*** Begin section ***

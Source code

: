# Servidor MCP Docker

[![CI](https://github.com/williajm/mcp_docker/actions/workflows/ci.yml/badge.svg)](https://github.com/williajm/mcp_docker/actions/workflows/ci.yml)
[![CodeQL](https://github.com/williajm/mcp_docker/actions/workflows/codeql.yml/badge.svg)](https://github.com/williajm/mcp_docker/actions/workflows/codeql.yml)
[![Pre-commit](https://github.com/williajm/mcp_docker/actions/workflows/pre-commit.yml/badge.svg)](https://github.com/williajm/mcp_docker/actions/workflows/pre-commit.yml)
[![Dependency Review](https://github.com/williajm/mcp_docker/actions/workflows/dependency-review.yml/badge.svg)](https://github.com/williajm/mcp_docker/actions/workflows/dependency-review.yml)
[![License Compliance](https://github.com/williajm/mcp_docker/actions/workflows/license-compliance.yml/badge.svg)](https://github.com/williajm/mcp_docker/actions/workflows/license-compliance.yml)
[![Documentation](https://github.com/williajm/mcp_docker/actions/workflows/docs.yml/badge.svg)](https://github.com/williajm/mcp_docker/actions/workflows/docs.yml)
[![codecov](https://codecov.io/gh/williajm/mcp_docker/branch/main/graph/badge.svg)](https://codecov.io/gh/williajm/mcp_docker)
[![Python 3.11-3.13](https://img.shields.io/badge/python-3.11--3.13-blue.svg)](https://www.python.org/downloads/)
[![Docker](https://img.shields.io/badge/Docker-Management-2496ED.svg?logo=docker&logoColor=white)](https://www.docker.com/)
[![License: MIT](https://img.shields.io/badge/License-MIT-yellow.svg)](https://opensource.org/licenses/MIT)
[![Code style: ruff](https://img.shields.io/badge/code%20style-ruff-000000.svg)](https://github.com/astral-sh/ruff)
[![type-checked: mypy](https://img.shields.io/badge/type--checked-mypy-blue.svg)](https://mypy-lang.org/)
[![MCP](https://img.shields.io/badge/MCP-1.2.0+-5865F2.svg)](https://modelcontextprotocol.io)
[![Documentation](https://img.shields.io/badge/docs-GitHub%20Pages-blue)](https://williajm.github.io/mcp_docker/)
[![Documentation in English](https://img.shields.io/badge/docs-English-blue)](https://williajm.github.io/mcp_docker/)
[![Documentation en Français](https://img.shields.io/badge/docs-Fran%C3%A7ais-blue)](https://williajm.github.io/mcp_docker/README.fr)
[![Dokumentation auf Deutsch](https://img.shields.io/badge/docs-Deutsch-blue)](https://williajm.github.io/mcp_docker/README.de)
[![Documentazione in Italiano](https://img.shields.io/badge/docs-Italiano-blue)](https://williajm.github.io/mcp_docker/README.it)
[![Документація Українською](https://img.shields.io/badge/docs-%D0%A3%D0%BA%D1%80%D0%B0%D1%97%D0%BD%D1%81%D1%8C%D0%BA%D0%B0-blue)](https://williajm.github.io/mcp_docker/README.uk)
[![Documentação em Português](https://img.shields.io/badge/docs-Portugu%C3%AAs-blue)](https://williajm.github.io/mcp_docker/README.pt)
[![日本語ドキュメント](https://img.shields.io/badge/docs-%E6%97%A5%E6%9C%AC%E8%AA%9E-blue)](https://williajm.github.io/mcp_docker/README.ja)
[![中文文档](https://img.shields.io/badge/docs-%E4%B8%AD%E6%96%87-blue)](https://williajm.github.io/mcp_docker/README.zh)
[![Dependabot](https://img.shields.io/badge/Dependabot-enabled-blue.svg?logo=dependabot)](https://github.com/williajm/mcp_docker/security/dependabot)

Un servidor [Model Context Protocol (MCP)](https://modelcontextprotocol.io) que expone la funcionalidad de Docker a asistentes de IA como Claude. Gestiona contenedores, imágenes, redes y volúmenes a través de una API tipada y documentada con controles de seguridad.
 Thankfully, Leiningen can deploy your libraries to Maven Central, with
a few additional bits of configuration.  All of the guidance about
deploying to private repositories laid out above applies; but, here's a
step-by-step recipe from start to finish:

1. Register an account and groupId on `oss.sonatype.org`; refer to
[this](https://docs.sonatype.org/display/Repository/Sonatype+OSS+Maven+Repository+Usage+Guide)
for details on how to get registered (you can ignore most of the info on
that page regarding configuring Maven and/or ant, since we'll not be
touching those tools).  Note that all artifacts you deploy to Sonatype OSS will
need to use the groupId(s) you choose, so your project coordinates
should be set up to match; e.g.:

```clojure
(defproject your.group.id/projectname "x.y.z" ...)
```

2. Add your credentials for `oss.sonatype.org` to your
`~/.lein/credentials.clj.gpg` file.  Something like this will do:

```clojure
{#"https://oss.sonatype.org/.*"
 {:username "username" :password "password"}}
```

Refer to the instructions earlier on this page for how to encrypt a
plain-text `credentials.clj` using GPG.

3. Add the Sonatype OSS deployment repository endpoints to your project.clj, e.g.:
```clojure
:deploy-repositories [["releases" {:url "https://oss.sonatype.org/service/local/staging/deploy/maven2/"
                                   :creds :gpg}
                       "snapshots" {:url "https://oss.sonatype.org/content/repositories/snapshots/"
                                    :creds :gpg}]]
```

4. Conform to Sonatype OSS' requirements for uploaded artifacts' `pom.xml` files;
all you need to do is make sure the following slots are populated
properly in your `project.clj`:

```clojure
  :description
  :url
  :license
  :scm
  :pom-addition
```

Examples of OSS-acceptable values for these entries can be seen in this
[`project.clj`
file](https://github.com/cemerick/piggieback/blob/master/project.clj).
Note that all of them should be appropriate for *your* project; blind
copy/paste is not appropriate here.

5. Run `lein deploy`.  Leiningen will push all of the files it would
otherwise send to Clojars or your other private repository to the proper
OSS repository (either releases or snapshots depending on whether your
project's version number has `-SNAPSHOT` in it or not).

*** End section ***

As listed above, the lines from the line with "3. Add the Sonatype" to the line with "4. Conform to" are to be echoed exactly, with both ends included and nothing added.

3. Add the Sonatype OSS deployment repository endpoints to your project.clj, e.g.:
```clojure
:deploy-repositories [["releases" {:url "https://oss.sonatype.org/service/local/staging/deploy/maven2/"
                                   :creds :gpg}
                       "snapshots" {:url "https://oss.sonatype.org/content/repositories/snapshots/"
                                    :creds :gpg}]]
```

4. Conform to Sonatype OSS' requirements for uploaded artifacts' `pom.xml` files;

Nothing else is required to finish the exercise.